**ASSIGNED TASK**
Identify all lines below that hold "penalty" and collect them.

**THE DATA**
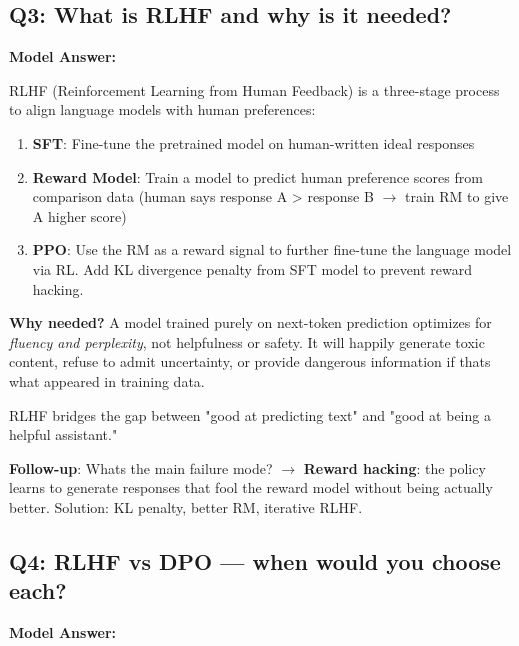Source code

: \documentclass[11pt]{article}
\providecommand{\tightlist}{\setlength{\itemsep}{1pt}\setlength{\parskip}{0pt}}
\begin{document}
\subsection{Q3: What is RLHF and why is it needed?}\label{q3-what-is-rlhf-and-why-is-it-needed}

\textbf{Model Answer:}

RLHF (Reinforcement Learning from Human Feedback) is a three-stage process to align language models with human preferences:

\begin{enumerate}
\def\labelenumi{\arabic{enumi}.}
\tightlist
\item
  \textbf{SFT}: Fine-tune the pretrained model on human-written ideal responses
\item
  \textbf{Reward Model}: Train a model to predict human preference scores from comparison data (human says response A \textgreater{} response B \(\rightarrow\) train RM to give A higher score)
\item
  \textbf{PPO}: Use the RM as a reward signal to further fine-tune the language model via RL. Add KL divergence penalty from SFT model to prevent reward hacking.
\end{enumerate}

\textbf{Why needed?} A model trained purely on next-token prediction optimizes for \emph{fluency and perplexity}, not helpfulness or safety. It will happily generate toxic content, refuse to admit uncertainty, or provide dangerous information if that\textquotesingle s what appeared in training data.

RLHF bridges the gap between "good at predicting text" and "good at being a helpful assistant."

\textbf{Follow-up}: What\textquotesingle s the main failure mode? \(\rightarrow\) \textbf{Reward hacking}: the policy learns to generate responses that fool the reward model without being actually better. Solution: KL penalty, better RM, iterative RLHF.

\subsection{Q4: RLHF vs DPO --- when would you choose each?}\label{q4-rlhf-vs-dpo--when-would-you-choose-each}

\textbf{Model Answer:}
\end{document}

**SOLUTION TO THIS PROBLEM**
  \textbf{PPO}: Use the RM as a reward signal to further fine-tune the language model via RL. Add KL divergence penalty from SFT model to prevent reward hacking.
\textbf{Follow-up}: What\textquotesingle s the main failure mode? \(\rightarrow\) \textbf{Reward hacking}: the policy learns to generate responses that fool the reward model without being actually better. Solution: KL penalty, better RM, iterative RLHF.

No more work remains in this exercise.